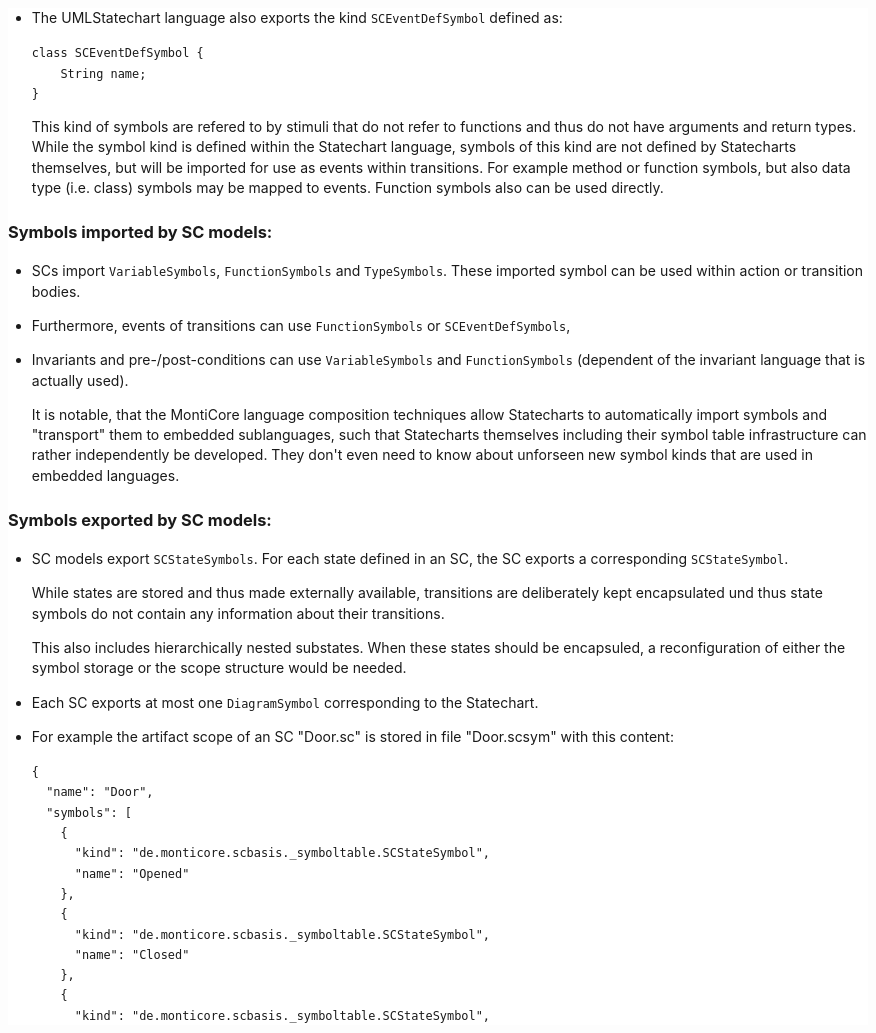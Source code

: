 - The UMLStatechart language also exports the kind `SCEventDefSymbol` defined as:
  ```
  class SCEventDefSymbol {
      String name;
  }
  ```
  
  This kind of symbols are refered to by stimuli that do not 
  refer to functions 
  and thus do not have arguments and return types.
  While the symbol kind is defined within the Statechart language,
  symbols of this kind are not defined by Statecharts themselves, 
  but will be imported for use as events within transitions.
  For example method or function symbols, but also data
  type (i.e. class) symbols may be mapped to events.
  Function symbols also can be used directly.

### Symbols imported by SC models:

* SCs import `VariableSymbols`, `FunctionSymbols` and `TypeSymbols`. 
  These imported symbol can be used within action or transition bodies. 
* Furthermore, events of transitions can use `FunctionSymbols` or 
  `SCEventDefSymbols`, 
  
* Invariants and pre-/post-conditions can use `VariableSymbols` and 
  `FunctionSymbols` (dependent of the invariant language that is 
  actually used). 
  
  It is notable, that the MontiCore language composition techniques 
  allow Statecharts to automatically import symbols and "transport" 
  them to embedded 
  sublanguages, such that Statecharts themselves including their symbol
  table infrastructure can rather independently be
  developed. They don't even need to know about unforseen new
  symbol kinds that are used in embedded languages.

### Symbols exported by SC models:

* SC models export `SCStateSymbols`. 
  For each state defined in an SC, the SC exports a corresponding 
  `SCStateSymbol`.
  
  While states are stored and thus made externally available,
  transitions are deliberately kept encapsulated und thus 
  state symbols do not contain any information about their transitions. 
  
  This also includes hierarchically nested substates.
  When these states should be encapsuled, a reconfiguration of
  either the symbol storage or the scope structure would be needed.
  
* Each SC exports at most one `DiagramSymbol` corresponding to the Statechart.

* For example the artifact scope of an SC "Door.sc" is stored in 
  file "Door.scsym" with this content:
  ```
  {
    "name": "Door",
    "symbols": [
      {
        "kind": "de.monticore.scbasis._symboltable.SCStateSymbol",
        "name": "Opened"
      },
      {
        "kind": "de.monticore.scbasis._symboltable.SCStateSymbol",
        "name": "Closed"
      },
      {
        "kind": "de.monticore.scbasis._symboltable.SCStateSymbol",
  ```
=-=-=-=-=
### TASK TO COMPLETE
Would you reproduce, word for word, the lines from the one holding "table infrastructure can" through the final line of the entries, both included?

### THE ANSWER
  table infrastructure can rather independently be
  developed. They don't even need to know about unforseen new
  symbol kinds that are used in embedded languages.

### Symbols exported by SC models:

* SC models export `SCStateSymbols`. 
  For each state defined in an SC, the SC exports a corresponding 
  `SCStateSymbol`.
  
  While states are stored and thus made externally available,
  transitions are deliberately kept encapsulated und thus 
  state symbols do not contain any information about their transitions. 
  
  This also includes hierarchically nested substates.
  When these states should be encapsuled, a reconfiguration of
  either the symbol storage or the scope structure would be needed.
  
* Each SC exports at most one `DiagramSymbol` corresponding to the Statechart.

* For example the artifact scope of an SC "Door.sc" is stored in 
  file "Door.scsym" with this content:
  ```
  {
    "name": "Door",
    "symbols": [
      {
        "kind": "de.monticore.scbasis._symboltable.SCStateSymbol",
        "name": "Opened"
      },
      {
        "kind": "de.monticore.scbasis._symboltable.SCStateSymbol",
        "name": "Closed"
      },
      {
        "kind": "de.monticore.scbasis._symboltable.SCStateSymbol",
  ```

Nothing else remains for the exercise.